Mr Judge notes that the Australian dollar was one of the best performing G10 currencies during Q4, 2015, when valued against the US dollar.
This was despite shedding 10.6 percent over the past 12 months.
The Australian dollar bounced from levels below the US 0.69c mark in early September, to close to US0.73c this week.
Withstanding oils capitulation and weakness across the broader energy sector, the New Year appears likely to offer a period of consolidation, says Mr Judge.
This will be followed by a continued bias toward further falls (albeit at a much slower pace to those witnessed over the past 12 months).
Mr Judge notes domestic policy makers have dropped their aggressive dialogue against the local currency.
This suggests that Reserve Bank Governor Glenn Stevens is comfortable with the Aussie circulating around the US0.70c mark, he says.
Can resistance become support?
Unlikely, says Mr Judge.
With investors eyeing a big data set mid-week (building approvals, retail sales and trade numbers) all for the month of December, macro releases, even if positive aren’t likely to offer a strong enough backing to see the broad 0.7150 – 0.7350 range broken.
“As long as existing monetary policy expectations remain intact, we are still seeing some solid appeal to sell the Aussie when above 0.7320, favouring a higher degree of comfort when trading closer to 0.7250.”

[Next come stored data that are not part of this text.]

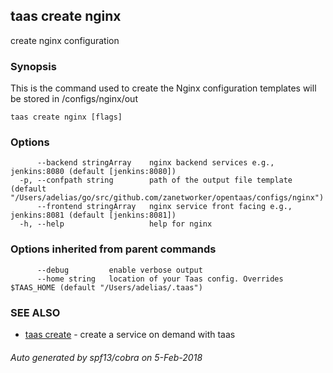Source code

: ## taas create nginx

create nginx configuration

### Synopsis



This is the command used to create the Nginx configuration templates will be stored in /configs/nginx/out

```
taas create nginx [flags]
```

### Options

```
      --backend stringArray    nginx backend services e.g., jenkins:8080 (default [jenkins:8080])
  -p, --confpath string        path of the output file template (default "/Users/adelias/go/src/github.com/zanetworker/opentaas/configs/nginx")
      --frontend stringArray   nginx service front facing e.g., jenkins:8081 (default [jenkins:8081])
  -h, --help                   help for nginx
```

### Options inherited from parent commands

```
      --debug         enable verbose output
      --home string   location of your Taas config. Overrides $TAAS_HOME (default "/Users/adelias/.taas")
```

### SEE ALSO
* [taas create](taas_create.md)	 - create a service on demand with taas

###### Auto generated by spf13/cobra on 5-Feb-2018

Where is the US Dollar heading?
Notching up its third consecutive year worth of gains, the US Dollar Spot Index climbed by 8.9 percent in 2015.
This feat will be hard to match off the back of the US Federal Reserve’s first interest rate hike in December since 2006, Mr Judge says.
“Suggesting already that, Janet Yellen (head of the US Federal Reserve) favours a milder growth trajectory now ahead of steeper correction later, the projected four hikes this year is currently at odds to what’s being priced in.
“In what’s potentially the single most important component of broader forex markets this year, the mismatch between market pricing and Fed pricing means fundamentals will need to be strong, if this gap is to be breached.”